Posts Tagged ‘django’

Nginx and Django

September 14th, 2009

In a previous guide I showed how to use Passenger (aka mod_rails) to work with Python (WSGI) scripts. While this proved effective for simple wsgi applications, a framework such as Django required a bit more love. This guide assume you already have everything installed from the previous guide, and that Python has already been configured with Django and other modules.

Aside from having the usual setup, you will need the original Django source files. One way of going about this is downloading the latest source from the Django Project. The next couple of steps assume you have nginx installed at the /usr/local/nginx/ location, and already have a src folder under your home folder.

# cd ~/src
# wget http://www.djangoproject.com/download/
# tar zxvf Django-1.1.tar.gz
# cd Django-1.1
# mv ./django /usr/local/nginx/html

I should note, my /html/ folder isn’t publicly accessible because all my sites are subfolders under that location. I use it primarily to store resources for the folders beneath it. You can change where you save the source, just remember where you put it and that the webserver has access to it.
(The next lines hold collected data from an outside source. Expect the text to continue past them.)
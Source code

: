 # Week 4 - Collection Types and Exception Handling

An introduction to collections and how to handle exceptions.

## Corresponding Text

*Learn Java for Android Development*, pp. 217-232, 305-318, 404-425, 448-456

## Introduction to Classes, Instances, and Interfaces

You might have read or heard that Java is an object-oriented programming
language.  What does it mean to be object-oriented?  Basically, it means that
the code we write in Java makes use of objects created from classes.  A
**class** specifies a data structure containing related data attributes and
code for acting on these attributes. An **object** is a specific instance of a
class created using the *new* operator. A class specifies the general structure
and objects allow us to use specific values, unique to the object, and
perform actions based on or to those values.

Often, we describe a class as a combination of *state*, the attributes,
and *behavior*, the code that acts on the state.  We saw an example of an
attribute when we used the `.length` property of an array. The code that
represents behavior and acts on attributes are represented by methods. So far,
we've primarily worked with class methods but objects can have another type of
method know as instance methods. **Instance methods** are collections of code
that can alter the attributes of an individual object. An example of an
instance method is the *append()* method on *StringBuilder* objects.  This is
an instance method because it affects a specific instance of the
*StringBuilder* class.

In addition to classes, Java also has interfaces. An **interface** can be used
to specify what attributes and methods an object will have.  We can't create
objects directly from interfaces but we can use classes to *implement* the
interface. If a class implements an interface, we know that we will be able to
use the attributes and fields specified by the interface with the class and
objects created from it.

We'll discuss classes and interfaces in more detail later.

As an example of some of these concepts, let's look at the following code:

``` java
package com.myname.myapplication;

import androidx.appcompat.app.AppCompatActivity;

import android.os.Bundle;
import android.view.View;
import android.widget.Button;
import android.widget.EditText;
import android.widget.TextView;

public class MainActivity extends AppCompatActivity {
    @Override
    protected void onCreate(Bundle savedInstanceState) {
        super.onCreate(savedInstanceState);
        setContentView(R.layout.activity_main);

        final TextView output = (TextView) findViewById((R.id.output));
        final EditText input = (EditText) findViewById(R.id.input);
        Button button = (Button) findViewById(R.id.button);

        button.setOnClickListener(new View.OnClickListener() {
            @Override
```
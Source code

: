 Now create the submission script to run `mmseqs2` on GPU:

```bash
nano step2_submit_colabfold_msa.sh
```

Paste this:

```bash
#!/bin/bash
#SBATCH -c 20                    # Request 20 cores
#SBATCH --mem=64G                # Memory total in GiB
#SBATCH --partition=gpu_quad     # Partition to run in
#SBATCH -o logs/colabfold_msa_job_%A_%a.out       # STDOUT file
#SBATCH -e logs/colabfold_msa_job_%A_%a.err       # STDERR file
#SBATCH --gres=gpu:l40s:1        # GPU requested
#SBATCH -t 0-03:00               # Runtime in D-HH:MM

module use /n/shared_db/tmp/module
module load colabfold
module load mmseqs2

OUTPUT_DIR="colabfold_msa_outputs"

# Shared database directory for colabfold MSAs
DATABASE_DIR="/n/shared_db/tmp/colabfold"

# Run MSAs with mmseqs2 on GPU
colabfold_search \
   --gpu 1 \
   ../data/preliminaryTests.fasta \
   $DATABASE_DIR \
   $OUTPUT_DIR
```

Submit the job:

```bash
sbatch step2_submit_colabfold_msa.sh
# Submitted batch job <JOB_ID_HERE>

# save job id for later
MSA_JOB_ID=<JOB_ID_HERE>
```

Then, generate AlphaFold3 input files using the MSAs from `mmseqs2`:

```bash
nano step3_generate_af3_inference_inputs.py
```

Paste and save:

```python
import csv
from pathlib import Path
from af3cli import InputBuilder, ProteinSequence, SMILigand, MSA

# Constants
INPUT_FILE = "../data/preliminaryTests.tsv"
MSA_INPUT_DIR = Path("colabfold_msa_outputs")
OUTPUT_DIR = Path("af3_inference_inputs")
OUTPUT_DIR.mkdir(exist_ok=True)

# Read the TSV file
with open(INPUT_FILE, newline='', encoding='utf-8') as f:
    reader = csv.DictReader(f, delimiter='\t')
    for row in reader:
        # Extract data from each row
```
Open up your nginx configuration where you have already setup a passenger app from the previous guide. Should look something like this.

server {
	server_name project.domain.com;
	root /usr/local/nginx/html/project.domain.com/public/;
	passenger_enabled on;
}

The first thing you have to do to set this up for Django (at the very least), is to modify the server block above to something more like this:

server {
	server_name project.domain.com;
 
	location / {
		root /usr/local/nginx/html/project.domain.com/public/;
		passenger_enabled on;
	}
 
	location /media {
		alias /usr/local/nginx/html/django/contrib/admin/media;
	}
}

Now you have either create or move your django application into the site folder. For example, if your site is defined as /usr/local/nginx/html/project.domain.com like above, and your django application is called mytest , you will end up having it located in /usr/local/nginx/html/project.domain.com/mytest. In the end you should have a folder structure similar to this (based off the Django tutorials).

Directory Structure

Now open up the passenger_wsgi.py from the previous guide which may look something like this:

import sys
import os
 
def application(environ, start_response):
	start_response("200 OK", [])
	ret = ["%s: %s\n" % (key, value)
		for key, value in environ.iteritems()]
	return ret

We’re going to turn this into a WSGI initializer for the Django application like so:

import os, sys
 
#automatically finds application's current path
nginx_configuration= os.path.dirname(__file__)
project = os.path.dirname(nginx_configuration)
workspace = os.path.dirname(project)
sys.path.append(workspace) 
 
os.environ['DJANGO_SETTINGS_MODULE'] = 'testapp.settings'
import django.core.handlers.wsgi
application = django.core.handlers.wsgi.WSGIHandler()

After saving, should restart the nginx server, then load up the site in a browser. If this is a new Django application you’ll be greeted with a “Welcome to Django” page, otherwise the application you had already created.

Static content can be access by creating additional Aliases in Nginx, or by using django.views.static.serve method in your applications url settings.